I still remember how I felt the true potential of an own blog after I read this post. So far I only thought of it as my own space in the internet. Where I can share whatever I want, in as much details as I want so I can learn as much as I want at the same time and anyone who is interested can show up and simply send sats or/and leave comments. So I can potentially learn even more since I may never get the perspective that some random person immediately has on some things. That already sounded pretty good.
But using blog posts as a way to establish relationships? To get to know people? To not only read single comments from randoms who then disappear into the void, never to be seen again? But actually have a consistent audience?
To grow relationships that depend, in part, on shared history, on people knowing what you're about. The stuff that civilization and our primate brains are built on.
And thanks to SN, I already had access to such an audience, I just didn't realize it yet. Before I read that post, SN was just a way for me to say that I am done with this post now since if you never publish a blog post, are you ever done?
The best part though was that I already started to write blog posts when I read that post. So I already got a taste of how fulfilling it can be to write down stuff that you learned and then someone might comment on it.
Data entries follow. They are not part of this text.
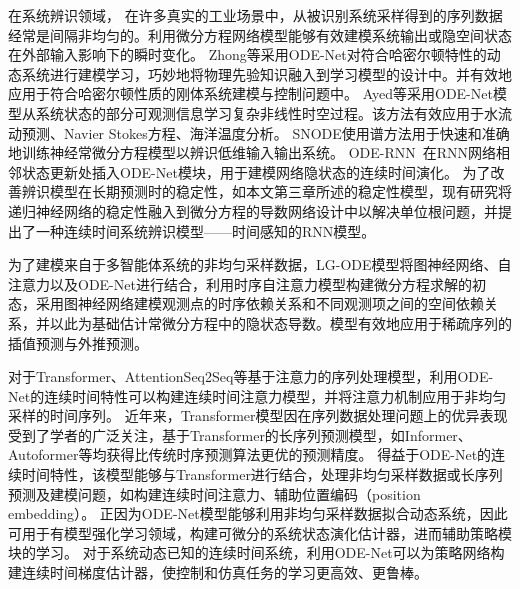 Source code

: 在系统辨识领域，
在许多真实的工业场景中，从被识别系统采样得到的序列数据经常是间隔非均匀的。利用微分方程网络模型能够有效建模系统输出或隐空间状态在外部输入影响下的瞬时变化。
Zhong等\cite{zhong2019symplectic}采用ODE-Net对符合哈密尔顿特性的动态系统进行建模学习，巧妙地将物理先验知识融入到学习模型的设计中。并有效地应用于符合哈密尔顿性质的刚体系统建模与控制问题中。
Ayed等\cite{ayed2019learning}采用ODE-Net模型从系统状态的部分可观测信息学习复杂非线性时空过程。该方法有效应用于水流动预测、Navier Stokes方程、海洋温度分析。
SNODE\cite{Quaglino2019}使用谱方法用于快速和准确地训练神经常微分方程模型以辨识低维输入输出系统。
ODE-RNN~\cite{Rubanova2019}在RNN网络相邻状态更新处插入ODE-Net模块，用于建模网络隐状态的连续时间演化。
为了改善辨识模型在长期预测时的稳定性，如本文第三章所述的稳定性模型，现有研究\cite{Demeester2019,Yuan2022}将递归神经网络的稳定性融入到微分方程的导数网络设计中以解决单位根问题，并提出了一种连续时间系统辨识模型——时间感知的RNN模型。

为了建模来自于多智能体系统的非均匀采样数据，LG-ODE模型\cite{Huang2020}将图神经网络、自注意力以及ODE-Net进行结合，利用时序自注意力模型构建微分方程求解的初态，采用图神经网络建模观测点的时序依赖关系和不同观测项之间的空间依赖关系，并以此为基础估计常微分方程中的隐状态导数。模型有效地应用于稀疏序列的插值预测与外推预测。


对于Transformer、AttentionSeq2Seq等基于注意力的序列处理模型，利用ODE-Net的连续时间特性可以构建连续时间注意力模型\cite{chen2021continuous}，并将注意力机制应用于非均匀采样的时间序列。
近年来，Transformer模型\cite{Vaswani2017}因在序列数据处理问题上的优异表现受到了学者的广泛关注，基于Transformer的长序列预测模型，如Informer\cite{Zhou2020}、Autoformer\cite{Wu2021}等均获得比传统时序预测算法更优的预测精度。
得益于ODE-Net的连续时间特性，该模型能够与Transformer进行结合，处理非均匀采样数据或长序列预测及建模问题，如构建连续时间注意力\cite{chen2021continuous}、辅助位置编码（position embedding）\cite{Liu2020}。
正因为ODE-Net模型能够利用非均匀采样数据拟合动态系统，因此可用于有模型强化学习\cite{Yildiz2021}领域，构建可微分的系统状态演化估计器，进而辅助策略模块的学习。
对于系统动态已知的连续时间系统，利用ODE-Net可以为策略网络构建连续时间梯度估计器\cite{Ainsworth2020}，使控制和仿真任务的学习更高效、更鲁棒。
Even if it's literally just "why didn't you use nftables"; in some way completely diminishing my efforts to explain the fundamentals of iptables as well as I could, lol. But humans are going to be humans, right? I just found it funny and it was indeed a legit question. :)
And it also immediately showed the point about different perspectives. I was so focused on understanding iptables with its flow of chains etc. that I just completely forgot that nftables existed and then this person shows up and reminds me :)
But I think I am losing track here (I am also writing this comment for quite a while now, lol). What I want to say is that I seem to have no problem sharing and discussing stuff that I am interested in. But how dare someone be interested in me!
But I guess it's related to my fear of sharing too much information about me and regretting it one day. Online as well as offline. Even though online it might be for other reasons than offline.
But to be honest, I think I realized, I would regret sharing too little, too. Indeed, I have been regretting it my whole life already, lol
So the natural choice is to pick the thing that I will regret less in the long run :)
And I think you nailed it here:
Being a transient rando on the internet as ephemeral as a sprouted dandelion is good opsec, but an intolerable way to live for almost everyone.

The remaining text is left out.